Manitoba (AG) v Manitoba Egg and Poultry Association (the Manitoba Egg Reference) [1971] S.C.R. 689 is a leading Supreme Court of Canada decision on the Trade and Commerce power under section 91(2) of the Constitution Act, 1867. The decision was the result of a growing political debate known as the "chicken and egg war" where Quebec and Ontario enacted protectionist legislation for the egg and poultry industry preventing Manitoba from selling their eggs and poultry products in those provinces. To much of the public's surprise the Court struck down a provincial statute regulating the marketing of eggs. The case somewhat contradicted the precedent case of Carnation Co. v. Quebec Agricultural Marketing Board, [1968] S.C.R. 238 which held that provincial law that has an incidental effect on other provinces is still valid.

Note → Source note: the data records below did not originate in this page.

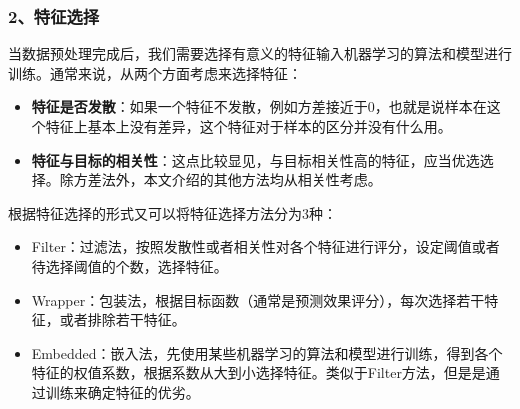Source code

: \documentclass[
]{article}
\begin{document}
\subsubsection{2、特征选择}\label{2ux7279ux5f81ux9009ux62e9}

当数据预处理完成后，我们需要选择有意义的特征输入机器学习的算法和模型进行训练。通常来说，从两个方面考虑来选择特征：

\begin{itemize}
\item
  \textbf{特征是否发散}：如果一个特征不发散，例如方差接近于0，也就是说样本在这个特征上基本上没有差异，这个特征对于样本的区分并没有什么用。
\item
  \textbf{特征与目标的相关性}：这点比较显见，与目标相关性高的特征，应当优选选择。除方差法外，本文介绍的其他方法均从相关性考虑。
\end{itemize}

根据特征选择的形式又可以将特征选择方法分为3种：

\begin{itemize}
\item
  Filter：过滤法，按照发散性或者相关性对各个特征进行评分，设定阈值或者待选择阈值的个数，选择特征。
\item
  Wrapper：包装法，根据目标函数（通常是预测效果评分），每次选择若干特征，或者排除若干特征。
\item
  Embedded：嵌入法，先使用某些机器学习的算法和模型进行训练，得到各个特征的权值系数，根据系数从大到小选择特征。类似于Filter方法，但是是通过训练来确定特征的优劣。
\end{itemize}
\end{document}
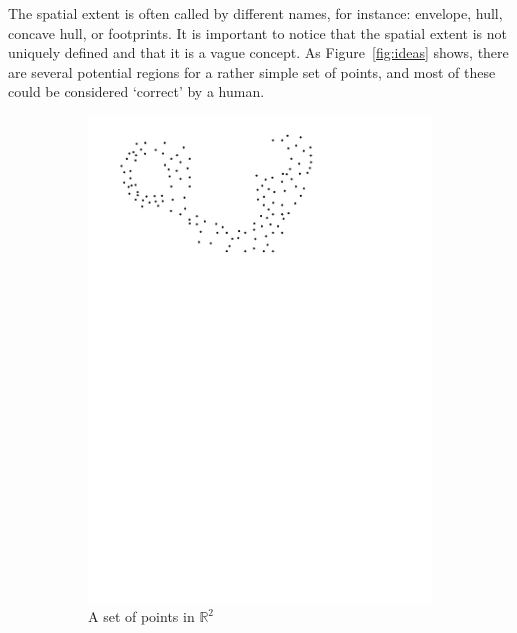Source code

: The spatial extent is often called by different names, for instance: envelope, hull, concave hull, or footprints.
It is important to notice that the spatial extent is not uniquely defined and that it is a vague concept.
As Figure~\ref{fig:ideas} shows, there are several potential regions for a rather simple set of points, and most of these could be considered `correct' by a human.
\begin{figure}
  \centering
  \begin{subfigure}[b]{0.21\linewidth}
    \centering
    \includegraphics[page=1,width=\textwidth]{figs/idea.pdf}
    \caption{A set of points in $\mathbb{R}^2$}
    \label{fig:ideas:a}
  \end{subfigure}%
  \qquad
  \begin{subfigure}[b]{0.21\linewidth}
    \centering

\end{subfigure}
\end{figure}

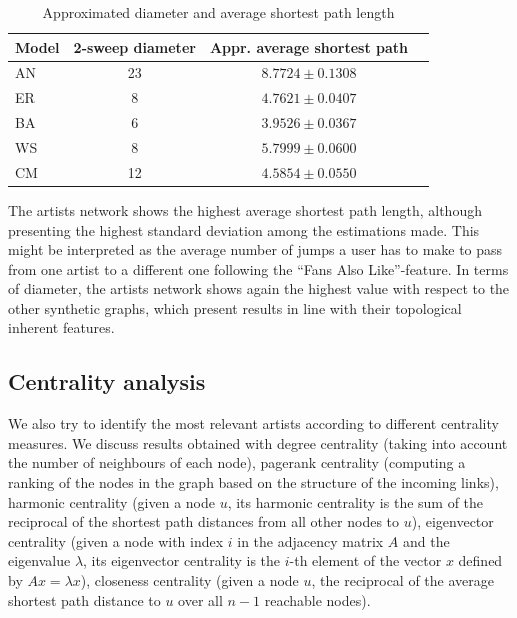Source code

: \documentclass[sigchi]{acmart}
\begin{document}
\renewcommand{\arraystretch}{1.3}
\begin{table}[H]
\begin{center}
\scriptsize
\begin{tabular}{ |l|c|c|c|} 
 \hline
 \textbf{Model} & \textbf{2-sweep diameter} & \textbf{Appr. average shortest path} \\
 \hline
 AN & 23 & $8.7724\pm0.1308$ \\
 ER & $8$ & $4.7621\pm0.0407$\\
 BA &  6 & $3.9526\pm0.0367$ \\
 WS & 8 & $5.7999\pm0.0600$ \\
 CM & 12 & $4.5854\pm0.0550$ \\
 
 \hline
\end{tabular}
\end{center}
\caption{\label{table:diam_short} Approximated diameter and average shortest path length}
\end{table}

The artists network shows the highest average shortest path length, although presenting the highest standard deviation among the estimations made. This might be interpreted as the average number of jumps a user has to make to pass from one artist to a different one following the “Fans Also Like”-feature. In terms of diameter, the artists network shows again the highest value with respect to the other synthetic graphs, which present results in line with their topological inherent features.

\subsection{Centrality analysis}
We also try to identify the most relevant artists according to different centrality measures. We discuss results obtained with degree centrality (taking into account the number of neighbours of each node), pagerank centrality (computing a ranking of the nodes in the graph based on the structure of the incoming links), harmonic centrality (given a node $u$, its harmonic centrality is the sum of the reciprocal of the shortest path distances from all other nodes to $u$), eigenvector centrality (given a node with index $i$ in the adjacency matrix $A$ and the eigenvalue $\lambda$, its eigenvector centrality is the $i$-th element of the vector $x$ defined by $Ax=\lambda x$), closeness centrality (given a node $u$, the reciprocal of the average shortest path distance to $u$ over all $n-1$ reachable nodes).
\end{document}
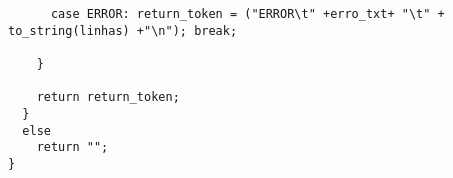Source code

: \begin{lstlisting}
      case ERROR: return_token = ("ERROR\t" +erro_txt+ "\t" + to_string(linhas) +"\n"); break;

    }

    return return_token;
  }
  else
    return "";
}
\end{lstlisting}
\clearpage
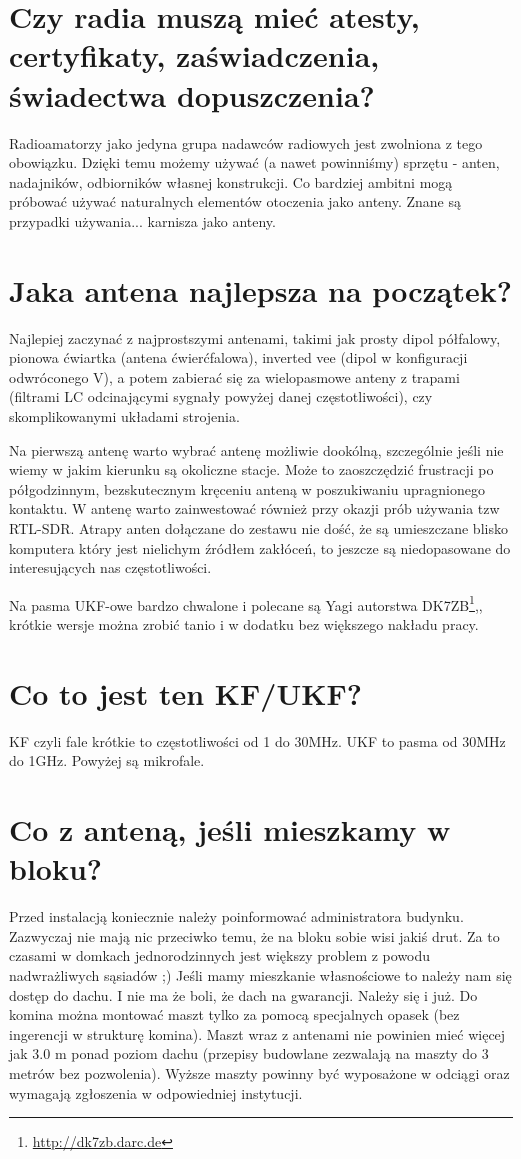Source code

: \documentclass[a4paper,12pt]{article}
\begin{document}
\section{Czy radia muszą mieć atesty, certyfikaty, zaświadczenia, świadectwa dopuszczenia?}
Radioamatorzy jako jedyna grupa nadawców radiowych jest zwolniona z tego obowiązku. Dzięki temu możemy używać (a nawet powinniśmy) sprzętu - anten, nadajników, odbiorników własnej konstrukcji. Co bardziej ambitni mogą próbować używać naturalnych elementów otoczenia jako anteny. Znane są przypadki używania... karnisza jako anteny.

\section{Jaka antena najlepsza na początek?}
Najlepiej zaczynać z najprostszymi antenami, takimi jak prosty dipol półfalowy, pionowa ćwiartka (antena ćwierćfalowa), inverted vee (dipol w konfiguracji odwróconego V), a potem zabierać się za wielopasmowe anteny z trapami (filtrami LC odcinającymi sygnały powyżej danej częstotliwości), czy skomplikowanymi układami strojenia.

Na pierwszą antenę warto wybrać antenę możliwie dookólną, szczególnie jeśli nie wiemy w jakim kierunku są okoliczne stacje. Może to zaoszczędzić frustracji po półgodzinnym, bezskutecznym kręceniu anteną w poszukiwaniu upragnionego kontaktu.
W antenę warto zainwestować również przy okazji prób używania tzw RTL-SDR. Atrapy anten dołączane do zestawu nie dość, że są umieszczane blisko komputera który jest nielichym źródłem zakłóceń, to jeszcze są niedopasowane do interesujących nas częstotliwości.

Na pasma UKF-owe bardzo chwalone i polecane są Yagi autorstwa DK7ZB\footnote{\url{http://dk7zb.darc.de}},, krótkie wersje można zrobić tanio i w dodatku bez większego nakładu pracy.

\section{Co to jest ten KF/UKF?}
KF czyli fale krótkie to częstotliwości od 1 do 30MHz.
UKF to pasma od 30MHz do 1GHz.
Powyżej są mikrofale.

\section{Co z anteną, jeśli mieszkamy w bloku?}
Przed instalacją koniecznie należy poinformować administratora budynku. Zazwyczaj nie mają nic przeciwko temu, że na bloku sobie wisi jakiś drut. Za to czasami w domkach jednorodzinnych jest większy problem z powodu nadwrażliwych sąsiadów ;)
Jeśli mamy mieszkanie własnościowe to należy nam się dostęp do dachu. I nie ma że boli, że dach na gwarancji. Należy się i już.
Do komina można montować maszt tylko za pomocą specjalnych opasek (bez ingerencji w strukturę komina). Maszt wraz z antenami nie powinien mieć więcej jak 3.0 m ponad poziom dachu (przepisy budowlane zezwalają na maszty do 3 metrów bez pozwolenia). Wyższe maszty powinny być wyposażone w odciągi oraz wymagają zgłoszenia w odpowiedniej instytucji.
\end{document}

The Court held that even though there was no direct evidence showing that there was extraprovincial effect of the provincial law, the potential effect was sufficient to find the law ultra vires. The Court found that control of imports was essential to the provincial legislative scheme even though the law made no distinction between eggs produced inside or outside of the province. The Court distinguished the case from the Carnation decision by the fact that the Manitoba regulations intended to provide regulation of inter-provincial trade while in Carnation the law only has the effect of regulating inter-provincial trade.

In the aftermath of the decision, all 11 governments, the 10 governments of the provinces and the federal government, entered an agreement with the federal government which arranged a federal egg marketing scheme which created quotas for each of the provinces, and charged tariffs for eggs sold outside of the province.

==See also==
- Canadian Egg Marketing Agency v Richardson
- Reference Re Agricultural Products Marketing
- List of Supreme Court of Canada cases (Richards Court through Fauteux Court)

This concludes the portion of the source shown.